_ACTION ITEM:_ An exact copy of the records below is needed, with every picture left out.

_TASK INPUTS:_
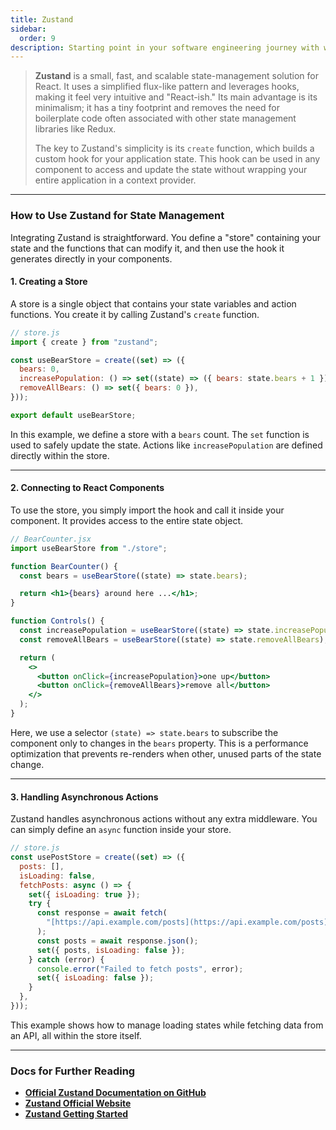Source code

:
 ```yaml
---
title: Zustand
sidebar:
  order: 9
description: Starting point in your software engineering journey with webeet.
---
```


> **Zustand** is a small, fast, and scalable state-management solution for React. It uses a simplified flux-like pattern and leverages hooks, making it feel very intuitive and "React-ish." Its main advantage is its minimalism; it has a tiny footprint and removes the need for boilerplate code often associated with other state management libraries like Redux.
>
> The key to Zustand's simplicity is its `create` function, which builds a custom hook for your application state. This hook can be used in any component to access and update the state without wrapping your entire application in a context provider.

---

### **How to Use Zustand for State Management**

Integrating Zustand is straightforward. You define a "store" containing your state and the functions that can modify it, and then use the hook it generates directly in your components.

#### **1. Creating a Store**

A store is a single object that contains your state variables and action functions. You create it by calling Zustand's `create` function.

```jsx
// store.js
import { create } from "zustand";

const useBearStore = create((set) => ({
  bears: 0,
  increasePopulation: () => set((state) => ({ bears: state.bears + 1 })),
  removeAllBears: () => set({ bears: 0 }),
}));

export default useBearStore;
```

In this example, we define a store with a `bears` count. The `set` function is used to safely update the state. Actions like `increasePopulation` are defined directly within the store.

---

#### **2. Connecting to React Components**

To use the store, you simply import the hook and call it inside your component. It provides access to the entire state object.

```jsx
// BearCounter.jsx
import useBearStore from "./store";

function BearCounter() {
  const bears = useBearStore((state) => state.bears);

  return <h1>{bears} around here ...</h1>;
}

function Controls() {
  const increasePopulation = useBearStore((state) => state.increasePopulation);
  const removeAllBears = useBearStore((state) => state.removeAllBears);

  return (
    <>
      <button onClick={increasePopulation}>one up</button>
      <button onClick={removeAllBears}>remove all</button>
    </>
  );
}
```

Here, we use a selector `(state) => state.bears` to subscribe the component only to changes in the `bears` property. This is a performance optimization that prevents re-renders when other, unused parts of the state change.

---

#### **3. Handling Asynchronous Actions**

Zustand handles asynchronous actions without any extra middleware. You can simply define an `async` function inside your store.

```jsx
// store.js
const usePostStore = create((set) => ({
  posts: [],
  isLoading: false,
  fetchPosts: async () => {
    set({ isLoading: true });
    try {
      const response = await fetch(
        "[https://api.example.com/posts](https://api.example.com/posts)",
      );
      const posts = await response.json();
      set({ posts, isLoading: false });
    } catch (error) {
      console.error("Failed to fetch posts", error);
      set({ isLoading: false });
    }
  },
}));
```

This example shows how to manage loading states while fetching data from an API, all within the store itself.

---

### **Docs for Further Reading**

- [**Official Zustand Documentation on GitHub**](https://github.com/pmndrs/zustand)
- [**Zustand Official Website**](https://zustand-demo.pmnd.rs/)
- [**Zustand Getting Started**](https://zustand.docs.pmnd.rs/getting-started/introduction)

<!-- end list -->

```

```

_TASK SOLUTION:_
Source code

:
 ```yaml
---
title: Zustand
sidebar:
  order: 9
description: Starting point in your software engineering journey with webeet.
---
```


> **Zustand** is a small, fast, and scalable state-management solution for React. It uses a simplified flux-like pattern and leverages hooks, making it feel very intuitive and "React-ish." Its main advantage is its minimalism; it has a tiny footprint and removes the need for boilerplate code often associated with other state management libraries like Redux.
>
> The key to Zustand's simplicity is its `create` function, which builds a custom hook for your application state. This hook can be used in any component to access and update the state without wrapping your entire application in a context provider.

---

### **How to Use Zustand for State Management**

Integrating Zustand is straightforward. You define a "store" containing your state and the functions that can modify it, and then use the hook it generates directly in your components.

#### **1. Creating a Store**

A store is a single object that contains your state variables and action functions. You create it by calling Zustand's `create` function.

```jsx
// store.js
import { create } from "zustand";

const useBearStore = create((set) => ({
  bears: 0,
  increasePopulation: () => set((state) => ({ bears: state.bears + 1 })),
  removeAllBears: () => set({ bears: 0 }),
}));

export default useBearStore;
```

In this example, we define a store with a `bears` count. The `set` function is used to safely update the state. Actions like `increasePopulation` are defined directly within the store.

---

#### **2. Connecting to React Components**

To use the store, you simply import the hook and call it inside your component. It provides access to the entire state object.

```jsx
// BearCounter.jsx
import useBearStore from "./store";

function BearCounter() {
  const bears = useBearStore((state) => state.bears);

  return <h1>{bears} around here ...</h1>;
}

function Controls() {
  const increasePopulation = useBearStore((state) => state.increasePopulation);
  const removeAllBears = useBearStore((state) => state.removeAllBears);

  return (
    <>
      <button onClick={increasePopulation}>one up</button>
      <button onClick={removeAllBears}>remove all</button>
    </>
  );
}
```

Here, we use a selector `(state) => state.bears` to subscribe the component only to changes in the `bears` property. This is a performance optimization that prevents re-renders when other, unused parts of the state change.

---

#### **3. Handling Asynchronous Actions**

Zustand handles asynchronous actions without any extra middleware. You can simply define an `async` function inside your store.

```jsx
// store.js
const usePostStore = create((set) => ({
  posts: [],
  isLoading: false,
  fetchPosts: async () => {
    set({ isLoading: true });
    try {
      const response = await fetch(
        "[https://api.example.com/posts](https://api.example.com/posts)",
      );
      const posts = await response.json();
      set({ posts, isLoading: false });
    } catch (error) {
      console.error("Failed to fetch posts", error);
      set({ isLoading: false });
    }
  },
}));
```

This example shows how to manage loading states while fetching data from an API, all within the store itself.

---

### **Docs for Further Reading**

- [**Official Zustand Documentation on GitHub**](https://github.com/pmndrs/zustand)
- [**Zustand Official Website**](https://zustand-demo.pmnd.rs/)
- [**Zustand Getting Started**](https://zustand.docs.pmnd.rs/getting-started/introduction)

<!-- end list -->

```

```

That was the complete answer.